“But you have to admit that both the 'routine argument' for evolution and Darwin's theories have their founding in a cosmology based upon the idea that 'first there was nothing, then something (along the lines of bacterial life), then everything evolved from there.'”
>>Evolution, however, makes no statements nor predictions regarding the transition from “'first there was nothing, then something”: it only addresses what happened once that something—populations of living organisms—were there.
How they got there—whether they arose as the result of magic, natural biogenetic mechanisms from non-living self-replicators, seeding onto the planet by extraterrestrials, etc.—isn’t within evolution’s scope.
“Creationism actually doesn't deny the laws of physics, it offers an explanation outside of natural law.”
>>Positing mechanisms which are outside of natural law is to deny that the laws of physics hold in our universe.
“The God of creationism is 'supernatural' and therefore natural laws that would clearly apply to evolutionary theory, a Creator would stand 'outside of.' It at the least offers a better possibility than the 'something from nothing' theories that much of the scientific realm brings forth.”

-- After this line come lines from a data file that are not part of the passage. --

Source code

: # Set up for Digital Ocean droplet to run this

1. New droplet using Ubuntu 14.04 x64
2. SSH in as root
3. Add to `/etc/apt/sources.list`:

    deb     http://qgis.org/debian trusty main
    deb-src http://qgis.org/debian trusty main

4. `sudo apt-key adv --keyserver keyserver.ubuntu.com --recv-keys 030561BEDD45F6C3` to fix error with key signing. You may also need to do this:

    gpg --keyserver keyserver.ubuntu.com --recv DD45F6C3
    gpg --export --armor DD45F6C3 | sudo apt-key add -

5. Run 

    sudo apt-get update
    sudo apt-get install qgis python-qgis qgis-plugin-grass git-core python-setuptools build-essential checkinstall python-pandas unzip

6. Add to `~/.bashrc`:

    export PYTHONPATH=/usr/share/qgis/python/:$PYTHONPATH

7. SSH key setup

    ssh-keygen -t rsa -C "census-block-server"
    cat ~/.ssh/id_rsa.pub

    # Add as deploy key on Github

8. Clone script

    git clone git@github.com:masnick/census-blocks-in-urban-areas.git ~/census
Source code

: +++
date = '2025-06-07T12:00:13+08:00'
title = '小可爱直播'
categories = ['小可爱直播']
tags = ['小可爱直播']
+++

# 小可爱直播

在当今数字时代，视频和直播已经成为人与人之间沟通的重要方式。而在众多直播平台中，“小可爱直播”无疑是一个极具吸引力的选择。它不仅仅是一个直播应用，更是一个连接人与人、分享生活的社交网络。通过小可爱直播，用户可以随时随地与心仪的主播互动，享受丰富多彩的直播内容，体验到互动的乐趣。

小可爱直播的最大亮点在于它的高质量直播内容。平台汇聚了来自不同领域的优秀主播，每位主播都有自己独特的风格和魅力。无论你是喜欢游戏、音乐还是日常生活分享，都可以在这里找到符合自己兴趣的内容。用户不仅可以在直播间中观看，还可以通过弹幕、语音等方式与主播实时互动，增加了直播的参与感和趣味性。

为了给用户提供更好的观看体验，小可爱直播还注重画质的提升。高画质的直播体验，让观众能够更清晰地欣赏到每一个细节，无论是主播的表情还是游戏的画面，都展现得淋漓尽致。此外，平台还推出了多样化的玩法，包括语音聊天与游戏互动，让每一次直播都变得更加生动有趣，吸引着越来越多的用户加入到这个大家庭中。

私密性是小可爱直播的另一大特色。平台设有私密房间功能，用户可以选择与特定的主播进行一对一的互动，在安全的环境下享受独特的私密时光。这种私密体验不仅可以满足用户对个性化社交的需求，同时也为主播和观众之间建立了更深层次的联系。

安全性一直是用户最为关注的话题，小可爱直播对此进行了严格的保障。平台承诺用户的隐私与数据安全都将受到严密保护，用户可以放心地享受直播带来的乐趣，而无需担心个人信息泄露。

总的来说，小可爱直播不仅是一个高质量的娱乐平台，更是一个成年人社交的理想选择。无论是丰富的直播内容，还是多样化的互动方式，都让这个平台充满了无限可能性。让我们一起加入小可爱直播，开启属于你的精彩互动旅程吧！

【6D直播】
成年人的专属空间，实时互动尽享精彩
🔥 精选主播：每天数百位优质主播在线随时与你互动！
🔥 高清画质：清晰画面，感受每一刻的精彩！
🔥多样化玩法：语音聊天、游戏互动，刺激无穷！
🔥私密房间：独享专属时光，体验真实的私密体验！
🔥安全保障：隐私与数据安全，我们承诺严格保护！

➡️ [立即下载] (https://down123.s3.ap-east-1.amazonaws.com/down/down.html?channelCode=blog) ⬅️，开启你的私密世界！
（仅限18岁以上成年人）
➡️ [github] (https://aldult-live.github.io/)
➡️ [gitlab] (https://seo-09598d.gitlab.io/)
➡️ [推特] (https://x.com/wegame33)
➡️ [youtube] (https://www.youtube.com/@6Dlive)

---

>>How does positing a god in the absence of any evidence to support one’s existence a better possibility than theories of cosmology that derive from a large body of evidence (red-shifting of galaxies indicating an expanding universe, cosmic background radiation, etc.)?
“But it does require a willingness to believe that man and nature aren't the 'center of the universe'.”

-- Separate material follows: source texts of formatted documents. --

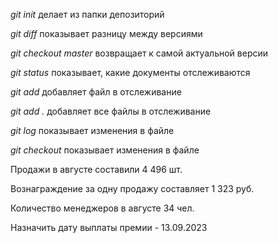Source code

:*git init* делает из папки депозиторий

*git diff* показывает разницу между версиями

*git checkout master* возвращает к самой актуальной версии

*git status* показывает, какие документы отслеживаются

*git add* добавляет файл в отслеживание

*git add .* добавляет все файлы в отслеживание

*git log* показывает изменения в файле

*git checkout* показывает изменения в файле


Продажи в августе составили 4 496 шт.


Вознаграждение за одну продажу составляет 1 323 руб.


Количество менеджеров в августе 34 чел.


Назначить дату выплаты премии - 13.09.2023
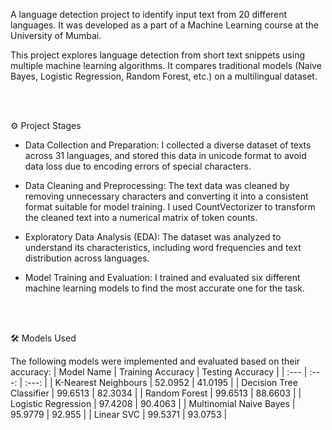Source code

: A language detection project to identify input text from 20 different languages. It was developed as a part of a Machine Learning course at the University of Mumbai. 

This project explores language detection from short text snippets using multiple machine learning algorithms.
It compares traditional models (Naive Bayes, Logistic Regression, Random Forest, etc.) on a multilingual dataset.

<br>

<br>

⚙️ Project Stages

- Data Collection and Preparation: I collected a diverse dataset of texts across 31 languages, and stored this data in unicode format to avoid data loss due to encoding errors of special characters.

- Data Cleaning and Preprocessing: The text data was cleaned by removing unnecessary characters and converting it into a consistent format suitable for model training. I used CountVectorizer to transform the cleaned text into a numerical matrix of token counts.

- Exploratory Data Analysis (EDA): The dataset was analyzed to understand its characteristics, including word frequencies and text distribution across languages.

- Model Training and Evaluation: I trained and evaluated six different machine learning models to find the most accurate one for the task.

<br>


<br>

🛠️ Models Used

The following models were implemented and evaluated based on their accuracy:
| Model Name | Training Accuracy | Testing Accuracy |
| :--- | :---: | :---: |
| K-Nearest Neighbours | 52.0952 | 41.0195 |
| Decision Tree Classifier | 99.6513 | 82.3034 |
| Random Forest | 99.6513 | 88.6603 |
| Logistic Regression | 97.4208 | 90.4063 |
| Multinomial Naive Bayes | 95.9779 | 92.955 |
| Linear SVC | 99.5371 | 93.0753 |
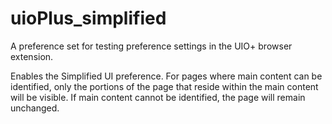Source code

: # uioPlus_simplified

A preference set for testing preference settings in the UIO+ browser extension.

Enables the Simplified UI preference. For pages where main content can be identified, only the portions of the page that reside within the main content will be visible. If main content cannot be identified, the page will remain unchanged.
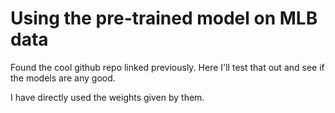 # Using the pre-trained model on MLB data

Found the cool github repo linked previously. Here I'll test that out and see if the models are any good. 

I have directly used the weights given by them.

>>Evolution, big bang cosmology, abiogenetic models, etc., don’t predict that man or nature are uniquely privileged (i.e., the center of the universe.) Creationist theories, in fact support that perspective, given that they all indicate presume nature and man arose in a goal oriented manner—that we represent a preferred outcome.

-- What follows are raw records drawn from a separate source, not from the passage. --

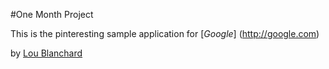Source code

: #One Month Project

This is the pinteresting sample application for [*Google*] (http://google.com)

by [Lou Blanchard](http://loub.com)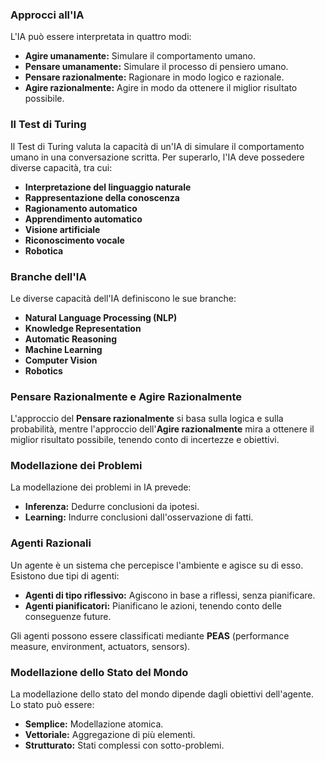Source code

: ### Approcci all'IA

L'IA può essere interpretata in quattro modi:
* **Agire umanamente:** Simulare il comportamento umano.
* **Pensare umanamente:** Simulare il processo di pensiero umano.
* **Pensare razionalmente:** Ragionare in modo logico e razionale.
* **Agire razionalmente:** Agire in modo da ottenere il miglior risultato possibile.

### Il Test di Turing

Il Test di Turing valuta la capacità di un'IA di simulare il comportamento umano in una conversazione scritta. Per superarlo, l'IA deve possedere diverse capacità, tra cui:
* **Interpretazione del linguaggio naturale**
* **Rappresentazione della conoscenza**
* **Ragionamento automatico**
* **Apprendimento automatico**
* **Visione artificiale**
* **Riconoscimento vocale**
* **Robotica**

### Branche dell'IA

Le diverse capacità dell'IA definiscono le sue branche:
* **Natural Language Processing (NLP)**
* **Knowledge Representation**
* **Automatic Reasoning**
* **Machine Learning**
* **Computer Vision**
* **Robotics**

### Pensare Razionalmente e Agire Razionalmente

L'approccio del **Pensare razionalmente** si basa sulla logica e sulla probabilità, mentre l'approccio dell'**Agire razionalmente** mira a ottenere il miglior risultato possibile, tenendo conto di incertezze e obiettivi.

### Modellazione dei Problemi

La modellazione dei problemi in IA prevede:
* **Inferenza:** Dedurre conclusioni da ipotesi.
* **Learning:** Indurre conclusioni dall'osservazione di fatti.

### Agenti Razionali

Un agente è un sistema che percepisce l'ambiente e agisce su di esso. Esistono due tipi di agenti:
* **Agenti di tipo riflessivo:** Agiscono in base a riflessi, senza pianificare.
* **Agenti pianificatori:** Pianificano le azioni, tenendo conto delle conseguenze future.

Gli agenti possono essere classificati mediante **PEAS** (performance measure, environment, actuators, sensors).

### Modellazione dello Stato del Mondo

La modellazione dello stato del mondo dipende dagli obiettivi dell'agente. Lo stato può essere:
* **Semplice:** Modellazione atomica.
* **Vettoriale:** Aggregazione di più elementi.
* **Strutturato:** Stati complessi con sotto-problemi.

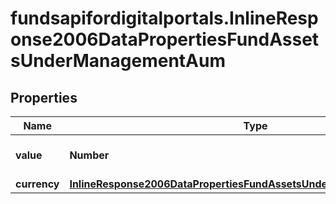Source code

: # fundsapifordigitalportals.InlineResponse2006DataPropertiesFundAssetsUnderManagementAum

## Properties

Name | Type | Description | Notes
------------ | ------------- | ------------- | -------------
**value** | **Number** | Market value of the AUM. | [optional] 
**currency** | [**InlineResponse2006DataPropertiesFundAssetsUnderManagementCurrency**](InlineResponse2006DataPropertiesFundAssetsUnderManagementCurrency.md) |  | [optional]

“Most evolutionary theory that is taught both in our schools and at any Natural History Museum not only teaches that man evolved from a common ancestor, the ape, but demands that we all accept that as the only viable option.”
>>Well, at present evolution is the only real explanation on the table. “God did it”, after all, explains nothing (it simply avoids the necessity to derive an explanation by writing everything off to magic) and is indistinguishable from “Pixies did it”, “Leprechauns did it”, etc., on any basis other than personal taste.
“Macroevolution is evolution on a grand scale, such as the development of a new species. Your example of a new 'species' of mouse would only apply if that new 'species' was unable to interbreed with any other breed of mouse.”
>>Which is what has been directly observed: new species which are reproductively isolated from all other species arising by descent with modification. With respect to mice, there’s the interesting example of multiple speciations in populations of mus musculus domesticus, occurring as the result of Robertsonian fusions altering karyotype numbes reported in "Chromosomes and speciation in Mus musculus domesticus", E. Capanna, R. Castigli, Cytogenetic and Genome Research 2004;105:375-384 . Five different new species arose by descent from a common ancestral population, all reproductively isolated from one another.
“Most often what you're referring to is actually a new breed, not a new species.”
>>Maybe when others refer to new species arising by descent they’re mistakenly referring to breeds. I’ve been employed as a research biologist/molecular biologist/immunologist for more than 25 years, and am very careful to use the correct terms and get the facts right.
“Typically a species is an entirely different variety of life, with possible similarities to another species, but genetically unable to interbreed with other species, such as humans and apes.”
>>Humans, gorillas and chimpanzees phylogenies actually diverge at a taxonomic level higher than that of species—humans are genus Homo, Gorillas genus Gorilla, and chimpanzee’s genus Pan. And there exist different species of mice which cannot interbreed, multiple different species of fish, which cannot interbreed, etc.